My dream is for people everywhere to become more aware of how sound, and especially music, can be a measurable, impactful tool for healthy living. By better harnessing the power of music to improve mental health and stability, we have a powerful tool at our disposal that we can use before considering more invasive means of correction. A careful approach to music can change the game for mental health. It just starts with listening.
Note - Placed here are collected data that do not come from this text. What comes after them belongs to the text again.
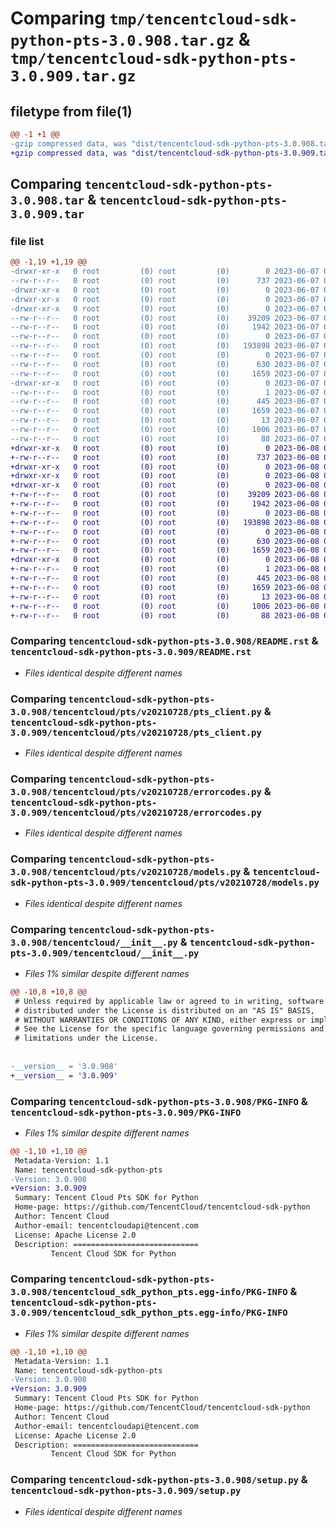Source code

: # Comparing `tmp/tencentcloud-sdk-python-pts-3.0.908.tar.gz` & `tmp/tencentcloud-sdk-python-pts-3.0.909.tar.gz`

## filetype from file(1)

```diff
@@ -1 +1 @@
-gzip compressed data, was "dist/tencentcloud-sdk-python-pts-3.0.908.tar", last modified: Wed Jun  7 00:30:00 2023, max compression
+gzip compressed data, was "dist/tencentcloud-sdk-python-pts-3.0.909.tar", last modified: Thu Jun  8 00:30:54 2023, max compression
```

## Comparing `tencentcloud-sdk-python-pts-3.0.908.tar` & `tencentcloud-sdk-python-pts-3.0.909.tar`

### file list

```diff
@@ -1,19 +1,19 @@
-drwxr-xr-x   0 root         (0) root         (0)        0 2023-06-07 00:30:00.000000 tencentcloud-sdk-python-pts-3.0.908/
--rw-r--r--   0 root         (0) root         (0)      737 2023-06-07 00:30:00.000000 tencentcloud-sdk-python-pts-3.0.908/README.rst
-drwxr-xr-x   0 root         (0) root         (0)        0 2023-06-07 00:30:00.000000 tencentcloud-sdk-python-pts-3.0.908/tencentcloud/
-drwxr-xr-x   0 root         (0) root         (0)        0 2023-06-07 00:30:00.000000 tencentcloud-sdk-python-pts-3.0.908/tencentcloud/pts/
-drwxr-xr-x   0 root         (0) root         (0)        0 2023-06-07 00:30:00.000000 tencentcloud-sdk-python-pts-3.0.908/tencentcloud/pts/v20210728/
--rw-r--r--   0 root         (0) root         (0)    39209 2023-06-07 00:30:00.000000 tencentcloud-sdk-python-pts-3.0.908/tencentcloud/pts/v20210728/pts_client.py
--rw-r--r--   0 root         (0) root         (0)     1942 2023-06-07 00:30:00.000000 tencentcloud-sdk-python-pts-3.0.908/tencentcloud/pts/v20210728/errorcodes.py
--rw-r--r--   0 root         (0) root         (0)        0 2023-06-07 00:30:00.000000 tencentcloud-sdk-python-pts-3.0.908/tencentcloud/pts/v20210728/__init__.py
--rw-r--r--   0 root         (0) root         (0)   193898 2023-06-07 00:30:00.000000 tencentcloud-sdk-python-pts-3.0.908/tencentcloud/pts/v20210728/models.py
--rw-r--r--   0 root         (0) root         (0)        0 2023-06-07 00:30:00.000000 tencentcloud-sdk-python-pts-3.0.908/tencentcloud/pts/__init__.py
--rw-r--r--   0 root         (0) root         (0)      630 2023-06-07 00:30:00.000000 tencentcloud-sdk-python-pts-3.0.908/tencentcloud/__init__.py
--rw-r--r--   0 root         (0) root         (0)     1659 2023-06-07 00:30:00.000000 tencentcloud-sdk-python-pts-3.0.908/PKG-INFO
-drwxr-xr-x   0 root         (0) root         (0)        0 2023-06-07 00:30:00.000000 tencentcloud-sdk-python-pts-3.0.908/tencentcloud_sdk_python_pts.egg-info/
--rw-r--r--   0 root         (0) root         (0)        1 2023-06-07 00:30:00.000000 tencentcloud-sdk-python-pts-3.0.908/tencentcloud_sdk_python_pts.egg-info/dependency_links.txt
--rw-r--r--   0 root         (0) root         (0)      445 2023-06-07 00:30:00.000000 tencentcloud-sdk-python-pts-3.0.908/tencentcloud_sdk_python_pts.egg-info/SOURCES.txt
--rw-r--r--   0 root         (0) root         (0)     1659 2023-06-07 00:30:00.000000 tencentcloud-sdk-python-pts-3.0.908/tencentcloud_sdk_python_pts.egg-info/PKG-INFO
--rw-r--r--   0 root         (0) root         (0)       13 2023-06-07 00:30:00.000000 tencentcloud-sdk-python-pts-3.0.908/tencentcloud_sdk_python_pts.egg-info/top_level.txt
--rw-r--r--   0 root         (0) root         (0)     1006 2023-06-07 00:30:00.000000 tencentcloud-sdk-python-pts-3.0.908/setup.py
--rw-r--r--   0 root         (0) root         (0)       88 2023-06-07 00:30:00.000000 tencentcloud-sdk-python-pts-3.0.908/setup.cfg
+drwxr-xr-x   0 root         (0) root         (0)        0 2023-06-08 00:30:54.000000 tencentcloud-sdk-python-pts-3.0.909/
+-rw-r--r--   0 root         (0) root         (0)      737 2023-06-08 00:30:53.000000 tencentcloud-sdk-python-pts-3.0.909/README.rst
+drwxr-xr-x   0 root         (0) root         (0)        0 2023-06-08 00:30:54.000000 tencentcloud-sdk-python-pts-3.0.909/tencentcloud/
+drwxr-xr-x   0 root         (0) root         (0)        0 2023-06-08 00:30:54.000000 tencentcloud-sdk-python-pts-3.0.909/tencentcloud/pts/
+drwxr-xr-x   0 root         (0) root         (0)        0 2023-06-08 00:30:54.000000 tencentcloud-sdk-python-pts-3.0.909/tencentcloud/pts/v20210728/
+-rw-r--r--   0 root         (0) root         (0)    39209 2023-06-08 00:30:53.000000 tencentcloud-sdk-python-pts-3.0.909/tencentcloud/pts/v20210728/pts_client.py
+-rw-r--r--   0 root         (0) root         (0)     1942 2023-06-08 00:30:53.000000 tencentcloud-sdk-python-pts-3.0.909/tencentcloud/pts/v20210728/errorcodes.py
+-rw-r--r--   0 root         (0) root         (0)        0 2023-06-08 00:30:53.000000 tencentcloud-sdk-python-pts-3.0.909/tencentcloud/pts/v20210728/__init__.py
+-rw-r--r--   0 root         (0) root         (0)   193898 2023-06-08 00:30:53.000000 tencentcloud-sdk-python-pts-3.0.909/tencentcloud/pts/v20210728/models.py
+-rw-r--r--   0 root         (0) root         (0)        0 2023-06-08 00:30:53.000000 tencentcloud-sdk-python-pts-3.0.909/tencentcloud/pts/__init__.py
+-rw-r--r--   0 root         (0) root         (0)      630 2023-06-08 00:30:53.000000 tencentcloud-sdk-python-pts-3.0.909/tencentcloud/__init__.py
+-rw-r--r--   0 root         (0) root         (0)     1659 2023-06-08 00:30:54.000000 tencentcloud-sdk-python-pts-3.0.909/PKG-INFO
+drwxr-xr-x   0 root         (0) root         (0)        0 2023-06-08 00:30:54.000000 tencentcloud-sdk-python-pts-3.0.909/tencentcloud_sdk_python_pts.egg-info/
+-rw-r--r--   0 root         (0) root         (0)        1 2023-06-08 00:30:54.000000 tencentcloud-sdk-python-pts-3.0.909/tencentcloud_sdk_python_pts.egg-info/dependency_links.txt
+-rw-r--r--   0 root         (0) root         (0)      445 2023-06-08 00:30:54.000000 tencentcloud-sdk-python-pts-3.0.909/tencentcloud_sdk_python_pts.egg-info/SOURCES.txt
+-rw-r--r--   0 root         (0) root         (0)     1659 2023-06-08 00:30:54.000000 tencentcloud-sdk-python-pts-3.0.909/tencentcloud_sdk_python_pts.egg-info/PKG-INFO
+-rw-r--r--   0 root         (0) root         (0)       13 2023-06-08 00:30:54.000000 tencentcloud-sdk-python-pts-3.0.909/tencentcloud_sdk_python_pts.egg-info/top_level.txt
+-rw-r--r--   0 root         (0) root         (0)     1006 2023-06-08 00:30:53.000000 tencentcloud-sdk-python-pts-3.0.909/setup.py
+-rw-r--r--   0 root         (0) root         (0)       88 2023-06-08 00:30:54.000000 tencentcloud-sdk-python-pts-3.0.909/setup.cfg
```

### Comparing `tencentcloud-sdk-python-pts-3.0.908/README.rst` & `tencentcloud-sdk-python-pts-3.0.909/README.rst`

 * *Files identical despite different names*

### Comparing `tencentcloud-sdk-python-pts-3.0.908/tencentcloud/pts/v20210728/pts_client.py` & `tencentcloud-sdk-python-pts-3.0.909/tencentcloud/pts/v20210728/pts_client.py`

 * *Files identical despite different names*

### Comparing `tencentcloud-sdk-python-pts-3.0.908/tencentcloud/pts/v20210728/errorcodes.py` & `tencentcloud-sdk-python-pts-3.0.909/tencentcloud/pts/v20210728/errorcodes.py`

 * *Files identical despite different names*

### Comparing `tencentcloud-sdk-python-pts-3.0.908/tencentcloud/pts/v20210728/models.py` & `tencentcloud-sdk-python-pts-3.0.909/tencentcloud/pts/v20210728/models.py`

 * *Files identical despite different names*

### Comparing `tencentcloud-sdk-python-pts-3.0.908/tencentcloud/__init__.py` & `tencentcloud-sdk-python-pts-3.0.909/tencentcloud/__init__.py`

 * *Files 1% similar despite different names*

```diff
@@ -10,8 +10,8 @@
 # Unless required by applicable law or agreed to in writing, software
 # distributed under the License is distributed on an "AS IS" BASIS,
 # WITHOUT WARRANTIES OR CONDITIONS OF ANY KIND, either express or implied.
 # See the License for the specific language governing permissions and
 # limitations under the License.
 
 
-__version__ = '3.0.908'
+__version__ = '3.0.909'
```

### Comparing `tencentcloud-sdk-python-pts-3.0.908/PKG-INFO` & `tencentcloud-sdk-python-pts-3.0.909/PKG-INFO`

 * *Files 1% similar despite different names*

```diff
@@ -1,10 +1,10 @@
 Metadata-Version: 1.1
 Name: tencentcloud-sdk-python-pts
-Version: 3.0.908
+Version: 3.0.909
 Summary: Tencent Cloud Pts SDK for Python
 Home-page: https://github.com/TencentCloud/tencentcloud-sdk-python
 Author: Tencent Cloud
 Author-email: tencentcloudapi@tencent.com
 License: Apache License 2.0
 Description: ============================
         Tencent Cloud SDK for Python
```

### Comparing `tencentcloud-sdk-python-pts-3.0.908/tencentcloud_sdk_python_pts.egg-info/PKG-INFO` & `tencentcloud-sdk-python-pts-3.0.909/tencentcloud_sdk_python_pts.egg-info/PKG-INFO`

 * *Files 1% similar despite different names*

```diff
@@ -1,10 +1,10 @@
 Metadata-Version: 1.1
 Name: tencentcloud-sdk-python-pts
-Version: 3.0.908
+Version: 3.0.909
 Summary: Tencent Cloud Pts SDK for Python
 Home-page: https://github.com/TencentCloud/tencentcloud-sdk-python
 Author: Tencent Cloud
 Author-email: tencentcloudapi@tencent.com
 License: Apache License 2.0
 Description: ============================
         Tencent Cloud SDK for Python
```

### Comparing `tencentcloud-sdk-python-pts-3.0.908/setup.py` & `tencentcloud-sdk-python-pts-3.0.909/setup.py`

 * *Files identical despite different names*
Kenny Baldwin is COO at Genote, LLC, a company that provides streaming access to clinically tested music albums that help individuals meet specific health and wellness goals ranging from better sleep health to anxiety management. You can try out Genote Health Music for free for yourself at


JUN, 24, 2017 01:21:26 PM
Marisha Savannah
The information was helpful I have a mental illness I have always loved music I think I am going to take piano lesson maybe this might be the key to helping me cope

JUN, 20, 2017 08:42:47 PM
Karen Mees
Great information. Music is an important mental health resource. I'll be sharing this with my client population, many with PTSD history.

JUN, 16, 2017 11:36:15 PM
Christopher Anderson
NAMI's about fighting stigma, right? I recently signed up for this site upon a recommendation following Carrie Fisher's (un)official cause of death article and someone recommending me, given I've done my best in my life to share with those my experiences and also fight (albeit anonymously beyond my Facebook account with friends) against the stigma of mental health disorders.

I am obsessed with music. I grew up listening to Metallica, Guns N Roses, ACDC, Ozzy Osbourne and Black Sabbath...and as an about to be teen, discovered the genre of heavy metal even further. I am diagnosed bipolar II disorder. Because of medication, which has been part of my life for literally half of it now at 32 years old, the mania and depression parts eventually got under control. But underneath those, crept up insomnia, anxiety, paranoia, etc.
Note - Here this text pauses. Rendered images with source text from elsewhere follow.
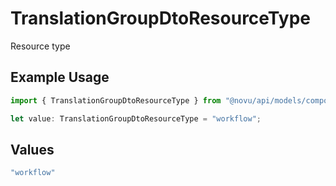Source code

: # TranslationGroupDtoResourceType

Resource type

## Example Usage

```typescript
import { TranslationGroupDtoResourceType } from "@novu/api/models/components";

let value: TranslationGroupDtoResourceType = "workflow";
```

## Values

```typescript
"workflow"
```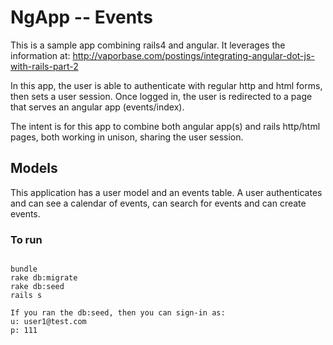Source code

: NgApp -- Events
===============

This is a sample app combining rails4 and angular. It leverages the information at:
http://vaporbase.com/postings/integrating-angular-dot-js-with-rails-part-2

In this app, the user is able to authenticate with regular http and html forms, then sets a user session.
Once logged in, the user is redirected to a page that serves an angular app (events/index).

The intent is for this app to combine both angular app(s) and rails http/html pages, both
working in unison, sharing the user session.

## Models
This application has a user model and an events table. A user authenticates and can 
see a calendar of events, can search for events and can create events.

### To run

```

bundle
rake db:migrate
rake db:seed
rails s

If you ran the db:seed, then you can sign-in as:
u: user1@test.com
p: 111

```



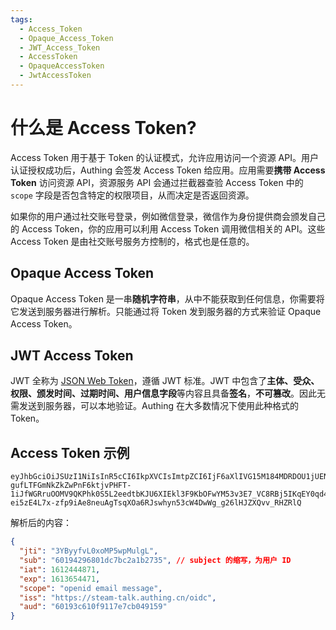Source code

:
 ```yaml
---
tags:
  - Access_Token
  - Opaque_Access_Token
  - JWT_Access_Token
  - AccessToken
  - OpaqueAccessToken
  - JwtAccessToken
---
```

# 什么是 Access Token?

<LastUpdated/>

Access Token 用于基于 Token 的认证模式，允许应用访问一个资源 API。用户认证授权成功后，Authing 会签发 Access Token 给应用。应用需要**携带 Access Token** 访问资源 API，资源服务 API 会通过拦截器查验 Access Token 中的 `scope` 字段是否包含特定的权限项目，从而决定是否返回资源。

如果你的用户通过社交账号登录，例如微信登录，微信作为身份提供商会颁发自己的 Access Token，你的应用可以利用 Access Token 调用微信相关的 API。这些 Access Token 是由社交账号服务方控制的，格式也是任意的。

## Opaque Access Token

Opaque Access Token 是一串**随机字符串**，从中不能获取到任何信息，你需要将它发送到服务器进行解析。只能通过将 Token 发到服务器的方式来验证 Opaque Access Token。

## JWT Access Token

JWT 全称为 [JSON Web Token](https://tools.ietf.org/html/rfc7519)，遵循 JWT 标准。JWT 中包含了**主体、受众、权限、颁发时间、过期时间、用户信息字段**等内容且具备**签名**，**不可篡改**。因此无需发送到服务器，可以本地验证。Authing 在大多数情况下使用此种格式的 Token。

## Access Token 示例

```
eyJhbGciOiJSUzI1NiIsInR5cCI6IkpXVCIsImtpZCI6IjF6aXlIVG15M184MDRDOU1jUENHVERmYWJCNThBNENlZG9Wa3VweXdVeU0ifQ.eyJqdGkiOiIzWUJ5eWZ2TDB4b01QNXdwTXVsZ0wiLCJzdWIiOiI2MDE5NDI5NjgwMWRjN2JjMmExYjI3MzUiLCJpYXQiOjE2MTI0NDQ4NzEsImV4cCI6MTYxMzY1NDQ3MSwic2NvcGUiOiJvcGVuaWQgZW1haWwgbWVzc2FnZSIsImlzcyI6Imh0dHBzOi8vc3RlYW0tdGFsay5hdXRoaW5nLmNuL29pZGMiLCJhdWQiOiI2MDE5M2M2MTBmOTExN2U3Y2IwNDkxNTkifQ.cYyZ6buwAjp7DzrYQEhvz5rvUBhkv_s8xzuv2JHgzYx0jbqqsWrA_-gufLTFGmNkZkZwPnF6ktjvPHFT-1iJfWGRruOOMV9QKPhk0S5L2eedtbKJU6XIEkl3F9KbOFwYM53v3E7_VC8RBj5IKqEY0qd4mW36C9VbS695wZlvMYnmXhIopYsd5c83i39fLBF8vEBZE1Rq6tqTQTbHAasR2eUz1LnOqxNp2NNkV2dzlcNIksSDbEGjTNkWceeTWBRtFMi_o9EWaHExdm5574jQ-ei5zE4L7x-zfp9iAe8neuAgTsqXOa6RJswhyn53cW4DwWg_g26lHJZXQvv_RHZRlQ
```

解析后的内容：

```json
{
  "jti": "3YByyfvL0xoMP5wpMulgL",
  "sub": "60194296801dc7bc2a1b2735", // subject 的缩写，为用户 ID
  "iat": 1612444871,
  "exp": 1613654471,
  "scope": "openid email message",
  "iss": "https://steam-talk.authing.cn/oidc",
  "aud": "60193c610f9117e7cb049159"
}
```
The reason why I'm posting this is to combat another stereotype: metal music. I listen to all sorts of types of metal. There are various subgenres within the genre of "heavy metal". Some not so hard on the ears, some to the average person borderline intolerable. I literally use the "intolerable" type as a sleep aid. It helps me relax. That seems counterproductive, listening to something loud, hearing someone scream/yell/growl into a microphone to the point you can't understand what they're saying. But in a way, it's a method to sort of blow my mind up on the hundreds of things on any given night my brain wants to stray to once I'm in bed, even after taking my medication. It's bludgeoning in a way, and it's effective for me. When your ears/brain are hearing something so chaotic, it drowns out any possible wandering thoughts you may have. It limits your train of thought to only a couple things: this is great or this is horrible. I value my brain in bed being limited to only a couple thoughts as a rather extraordinary night given how overly active is generally throughout any given day, including the time I'm putting into this post.

So...I don't know my exact goal here. I guess maybe I'm agreeing with the article to the extent music can slow your mind down, relieve anxiety. But there's other things about music, in particularly concerning mental health, that can possibly help alleviate issues even further.

So like a lot of people, if you can tolerate the Ozzy's and Metallica's of this world, try digging deeper into something a bit heavier. It may be offputting at first, but you listen on headphones while in bed, you're only left with one thought...even if it's not the most pleasurable thought in the world.